I clung to him as one drowning catches at an object that offers assistance; but I had only breath to say, “Oh! Auberry, do not leave me!” – “I will not,” answered he; “I will not quit you but with my life; but cannot we escape from hence?”
I endeavoured then to recall all my recollection, and remembered that there was a place in the yew-hedge, not far from the spot where we stood, where I had remarked people had passed. I led towards it, and he helped me over a ditch that was on the other side. We were then on a wide marsh that spreads to a great distance, and I looked round with dread that there is no describing. I had never been out of the house before, and I was sure Mr Auberry could know nothing of the country. However, he bade me have courage, and led me, as quick as terror allowed me to walk, towards that side which he thought led to the road he came.
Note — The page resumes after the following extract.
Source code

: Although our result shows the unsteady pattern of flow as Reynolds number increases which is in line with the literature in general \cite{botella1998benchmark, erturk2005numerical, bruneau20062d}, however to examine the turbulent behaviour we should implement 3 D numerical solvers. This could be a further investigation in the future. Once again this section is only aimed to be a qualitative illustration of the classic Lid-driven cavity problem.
At an alehouse on the side of that road he had left his horse, and the nights were now so long that we hoped to reach it before day should make my extraordinary appearance the subject of remark to such passengers as we might meet. The hope of escaping for ever from my wretched imprisonment lent me strength. I walked with more ease than I expected, and we at last found ourselves on the banks of a river; and to pass farther seemed impossible, unless we could, pursuing its course, meet with a bridge. I still endeavoured to preserve my presence of mind; but weariness quite overcame me, and I was compelled to entreat my conductor to let me sit down on the ground for a few moments.
While I sat, I entreated him to tell me by what miracle he had thus been sent to my preservation. He related, that my father and mother being rendered very uneasy, not only by dreams that had tormented them on my account, but by reports about Mr Grimshaw’s conduct to his first wife, they had desire that he would see me, and inform them in what situation I seemed to be, and whether I was well treated. “I accordingly,” said he, “came to the next market-town; where, I am sorry to say, that from the answers I received to my enquiries, I had not much doubt but that all the reports we had heard in London were true. I learned that nobody ever saw you, and that the favourite housekeeper, not you, was the mistress of the house; and I besides found that Mr Grimshaw was universally execrated as a savage and a tyrant. As I came nearer to his house, I saw the people I spoke to answered me with mingled fear and detestation, and all I could gather of a certainty was, that I should not be suffered to see you, and that the only way that gave me any chance of it, was to enter the house unexpectedly while the master of it was absent, as he now was. I did so, and the event you know.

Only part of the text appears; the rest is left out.